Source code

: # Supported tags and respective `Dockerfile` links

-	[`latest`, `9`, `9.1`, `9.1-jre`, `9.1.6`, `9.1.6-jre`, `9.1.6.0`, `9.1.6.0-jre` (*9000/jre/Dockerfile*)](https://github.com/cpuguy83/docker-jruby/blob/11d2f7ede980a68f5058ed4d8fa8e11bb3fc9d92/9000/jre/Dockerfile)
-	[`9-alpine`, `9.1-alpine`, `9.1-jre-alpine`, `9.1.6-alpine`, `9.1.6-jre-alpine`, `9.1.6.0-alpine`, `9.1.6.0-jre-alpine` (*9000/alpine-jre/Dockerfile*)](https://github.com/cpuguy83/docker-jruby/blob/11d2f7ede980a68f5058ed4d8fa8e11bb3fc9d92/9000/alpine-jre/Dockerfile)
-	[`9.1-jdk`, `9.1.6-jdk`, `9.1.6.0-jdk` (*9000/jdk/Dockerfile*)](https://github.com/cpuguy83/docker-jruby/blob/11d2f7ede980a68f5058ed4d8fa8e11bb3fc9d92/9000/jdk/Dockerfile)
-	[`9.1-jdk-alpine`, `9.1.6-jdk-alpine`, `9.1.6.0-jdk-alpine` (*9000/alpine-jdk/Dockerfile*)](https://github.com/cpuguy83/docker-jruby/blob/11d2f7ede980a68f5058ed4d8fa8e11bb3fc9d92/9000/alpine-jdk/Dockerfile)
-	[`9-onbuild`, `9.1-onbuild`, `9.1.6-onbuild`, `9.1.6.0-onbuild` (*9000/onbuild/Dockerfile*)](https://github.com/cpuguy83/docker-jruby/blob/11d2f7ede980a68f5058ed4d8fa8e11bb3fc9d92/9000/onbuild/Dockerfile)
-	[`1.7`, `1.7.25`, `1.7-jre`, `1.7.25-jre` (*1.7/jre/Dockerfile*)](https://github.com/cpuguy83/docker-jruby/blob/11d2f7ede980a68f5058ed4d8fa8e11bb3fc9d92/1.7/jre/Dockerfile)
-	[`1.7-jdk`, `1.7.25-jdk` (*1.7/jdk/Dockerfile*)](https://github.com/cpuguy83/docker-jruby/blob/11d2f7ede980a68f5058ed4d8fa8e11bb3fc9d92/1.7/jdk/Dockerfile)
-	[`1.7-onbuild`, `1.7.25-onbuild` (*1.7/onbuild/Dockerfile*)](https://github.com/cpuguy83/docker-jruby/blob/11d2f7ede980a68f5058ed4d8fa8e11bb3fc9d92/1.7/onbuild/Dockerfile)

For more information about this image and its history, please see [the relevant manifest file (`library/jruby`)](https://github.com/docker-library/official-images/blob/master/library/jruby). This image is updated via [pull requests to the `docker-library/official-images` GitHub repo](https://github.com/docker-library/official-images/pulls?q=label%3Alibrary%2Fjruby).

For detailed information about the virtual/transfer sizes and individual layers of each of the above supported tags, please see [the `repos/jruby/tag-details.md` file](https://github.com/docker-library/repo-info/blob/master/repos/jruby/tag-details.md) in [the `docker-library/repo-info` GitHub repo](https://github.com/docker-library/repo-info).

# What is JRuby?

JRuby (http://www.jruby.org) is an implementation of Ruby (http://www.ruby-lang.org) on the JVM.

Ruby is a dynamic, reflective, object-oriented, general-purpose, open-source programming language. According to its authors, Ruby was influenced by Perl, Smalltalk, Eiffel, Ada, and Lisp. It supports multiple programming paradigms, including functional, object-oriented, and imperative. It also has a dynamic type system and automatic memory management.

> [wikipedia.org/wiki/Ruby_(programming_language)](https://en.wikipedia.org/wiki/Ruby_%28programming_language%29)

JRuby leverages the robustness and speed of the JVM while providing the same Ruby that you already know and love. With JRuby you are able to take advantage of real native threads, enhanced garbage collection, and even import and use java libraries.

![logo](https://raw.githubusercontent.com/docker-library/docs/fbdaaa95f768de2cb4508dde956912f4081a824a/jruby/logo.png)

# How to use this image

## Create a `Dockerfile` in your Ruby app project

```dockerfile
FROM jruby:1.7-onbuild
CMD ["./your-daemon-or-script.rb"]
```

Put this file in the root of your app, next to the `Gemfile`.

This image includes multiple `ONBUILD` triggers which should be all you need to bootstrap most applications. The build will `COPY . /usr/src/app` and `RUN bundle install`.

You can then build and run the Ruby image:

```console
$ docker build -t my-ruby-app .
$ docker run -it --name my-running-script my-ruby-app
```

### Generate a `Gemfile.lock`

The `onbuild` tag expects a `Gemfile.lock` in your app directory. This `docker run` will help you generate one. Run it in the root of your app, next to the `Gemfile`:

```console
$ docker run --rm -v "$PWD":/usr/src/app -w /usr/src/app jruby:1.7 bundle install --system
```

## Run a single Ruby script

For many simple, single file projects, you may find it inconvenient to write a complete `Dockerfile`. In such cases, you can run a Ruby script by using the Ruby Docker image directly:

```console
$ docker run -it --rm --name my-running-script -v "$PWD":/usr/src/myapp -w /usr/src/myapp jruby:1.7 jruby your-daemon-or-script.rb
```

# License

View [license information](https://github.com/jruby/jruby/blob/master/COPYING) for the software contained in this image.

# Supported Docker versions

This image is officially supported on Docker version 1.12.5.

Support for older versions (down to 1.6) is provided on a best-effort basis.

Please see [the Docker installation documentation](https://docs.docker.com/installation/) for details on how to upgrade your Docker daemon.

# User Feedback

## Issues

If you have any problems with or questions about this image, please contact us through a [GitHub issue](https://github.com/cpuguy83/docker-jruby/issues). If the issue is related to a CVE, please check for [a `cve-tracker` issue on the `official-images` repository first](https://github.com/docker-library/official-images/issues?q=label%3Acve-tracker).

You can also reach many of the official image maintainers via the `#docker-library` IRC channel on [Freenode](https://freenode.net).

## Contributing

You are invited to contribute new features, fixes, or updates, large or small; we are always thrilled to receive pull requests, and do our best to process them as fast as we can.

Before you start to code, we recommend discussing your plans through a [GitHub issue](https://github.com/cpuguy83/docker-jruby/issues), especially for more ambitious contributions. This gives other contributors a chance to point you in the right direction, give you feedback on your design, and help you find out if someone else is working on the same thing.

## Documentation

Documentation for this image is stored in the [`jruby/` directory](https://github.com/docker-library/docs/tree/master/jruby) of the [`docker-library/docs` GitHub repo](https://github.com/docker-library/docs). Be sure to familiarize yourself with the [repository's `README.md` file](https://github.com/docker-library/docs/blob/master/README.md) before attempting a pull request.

---

Copy out the records shown above, every one, exactly.

Source code

: # Supported tags and respective `Dockerfile` links

-	[`latest`, `9`, `9.1`, `9.1-jre`, `9.1.6`, `9.1.6-jre`, `9.1.6.0`, `9.1.6.0-jre` (*9000/jre/Dockerfile*)](https://github.com/cpuguy83/docker-jruby/blob/11d2f7ede980a68f5058ed4d8fa8e11bb3fc9d92/9000/jre/Dockerfile)
-	[`9-alpine`, `9.1-alpine`, `9.1-jre-alpine`, `9.1.6-alpine`, `9.1.6-jre-alpine`, `9.1.6.0-alpine`, `9.1.6.0-jre-alpine` (*9000/alpine-jre/Dockerfile*)](https://github.com/cpuguy83/docker-jruby/blob/11d2f7ede980a68f5058ed4d8fa8e11bb3fc9d92/9000/alpine-jre/Dockerfile)
-	[`9.1-jdk`, `9.1.6-jdk`, `9.1.6.0-jdk` (*9000/jdk/Dockerfile*)](https://github.com/cpuguy83/docker-jruby/blob/11d2f7ede980a68f5058ed4d8fa8e11bb3fc9d92/9000/jdk/Dockerfile)
-	[`9.1-jdk-alpine`, `9.1.6-jdk-alpine`, `9.1.6.0-jdk-alpine` (*9000/alpine-jdk/Dockerfile*)](https://github.com/cpuguy83/docker-jruby/blob/11d2f7ede980a68f5058ed4d8fa8e11bb3fc9d92/9000/alpine-jdk/Dockerfile)
-	[`9-onbuild`, `9.1-onbuild`, `9.1.6-onbuild`, `9.1.6.0-onbuild` (*9000/onbuild/Dockerfile*)](https://github.com/cpuguy83/docker-jruby/blob/11d2f7ede980a68f5058ed4d8fa8e11bb3fc9d92/9000/onbuild/Dockerfile)
-	[`1.7`, `1.7.25`, `1.7-jre`, `1.7.25-jre` (*1.7/jre/Dockerfile*)](https://github.com/cpuguy83/docker-jruby/blob/11d2f7ede980a68f5058ed4d8fa8e11bb3fc9d92/1.7/jre/Dockerfile)
-	[`1.7-jdk`, `1.7.25-jdk` (*1.7/jdk/Dockerfile*)](https://github.com/cpuguy83/docker-jruby/blob/11d2f7ede980a68f5058ed4d8fa8e11bb3fc9d92/1.7/jdk/Dockerfile)
-	[`1.7-onbuild`, `1.7.25-onbuild` (*1.7/onbuild/Dockerfile*)](https://github.com/cpuguy83/docker-jruby/blob/11d2f7ede980a68f5058ed4d8fa8e11bb3fc9d92/1.7/onbuild/Dockerfile)

For more information about this image and its history, please see [the relevant manifest file (`library/jruby`)](https://github.com/docker-library/official-images/blob/master/library/jruby). This image is updated via [pull requests to the `docker-library/official-images` GitHub repo](https://github.com/docker-library/official-images/pulls?q=label%3Alibrary%2Fjruby).

For detailed information about the virtual/transfer sizes and individual layers of each of the above supported tags, please see [the `repos/jruby/tag-details.md` file](https://github.com/docker-library/repo-info/blob/master/repos/jruby/tag-details.md) in [the `docker-library/repo-info` GitHub repo](https://github.com/docker-library/repo-info).

# What is JRuby?

JRuby (http://www.jruby.org) is an implementation of Ruby (http://www.ruby-lang.org) on the JVM.

Ruby is a dynamic, reflective, object-oriented, general-purpose, open-source programming language. According to its authors, Ruby was influenced by Perl, Smalltalk, Eiffel, Ada, and Lisp. It supports multiple programming paradigms, including functional, object-oriented, and imperative. It also has a dynamic type system and automatic memory management.

> [wikipedia.org/wiki/Ruby_(programming_language)](https://en.wikipedia.org/wiki/Ruby_%28programming_language%29)

JRuby leverages the robustness and speed of the JVM while providing the same Ruby that you already know and love. With JRuby you are able to take advantage of real native threads, enhanced garbage collection, and even import and use java libraries.

![logo](https://raw.githubusercontent.com/docker-library/docs/fbdaaa95f768de2cb4508dde956912f4081a824a/jruby/logo.png)

# How to use this image

## Create a `Dockerfile` in your Ruby app project

```dockerfile
FROM jruby:1.7-onbuild
CMD ["./your-daemon-or-script.rb"]
```

Put this file in the root of your app, next to the `Gemfile`.

This image includes multiple `ONBUILD` triggers which should be all you need to bootstrap most applications. The build will `COPY . /usr/src/app` and `RUN bundle install`.

You can then build and run the Ruby image:

```console
$ docker build -t my-ruby-app .
$ docker run -it --name my-running-script my-ruby-app
```

### Generate a `Gemfile.lock`

The `onbuild` tag expects a `Gemfile.lock` in your app directory. This `docker run` will help you generate one. Run it in the root of your app, next to the `Gemfile`:

```console
$ docker run --rm -v "$PWD":/usr/src/app -w /usr/src/app jruby:1.7 bundle install --system
```

## Run a single Ruby script

For many simple, single file projects, you may find it inconvenient to write a complete `Dockerfile`. In such cases, you can run a Ruby script by using the Ruby Docker image directly:

```console
$ docker run -it --rm --name my-running-script -v "$PWD":/usr/src/myapp -w /usr/src/myapp jruby:1.7 jruby your-daemon-or-script.rb
```

# License

View [license information](https://github.com/jruby/jruby/blob/master/COPYING) for the software contained in this image.

# Supported Docker versions

This image is officially supported on Docker version 1.12.5.

Support for older versions (down to 1.6) is provided on a best-effort basis.

Please see [the Docker installation documentation](https://docs.docker.com/installation/) for details on how to upgrade your Docker daemon.

# User Feedback

## Issues

If you have any problems with or questions about this image, please contact us through a [GitHub issue](https://github.com/cpuguy83/docker-jruby/issues). If the issue is related to a CVE, please check for [a `cve-tracker` issue on the `official-images` repository first](https://github.com/docker-library/official-images/issues?q=label%3Acve-tracker).

You can also reach many of the official image maintainers via the `#docker-library` IRC channel on [Freenode](https://freenode.net).

## Contributing

You are invited to contribute new features, fixes, or updates, large or small; we are always thrilled to receive pull requests, and do our best to process them as fast as we can.

Before you start to code, we recommend discussing your plans through a [GitHub issue](https://github.com/cpuguy83/docker-jruby/issues), especially for more ambitious contributions. This gives other contributors a chance to point you in the right direction, give you feedback on your design, and help you find out if someone else is working on the same thing.

## Documentation

Documentation for this image is stored in the [`jruby/` directory](https://github.com/docker-library/docs/tree/master/jruby) of the [`docker-library/docs` GitHub repo](https://github.com/docker-library/docs). Be sure to familiarize yourself with the [repository's `README.md` file](https://github.com/docker-library/docs/blob/master/README.md) before attempting a pull request.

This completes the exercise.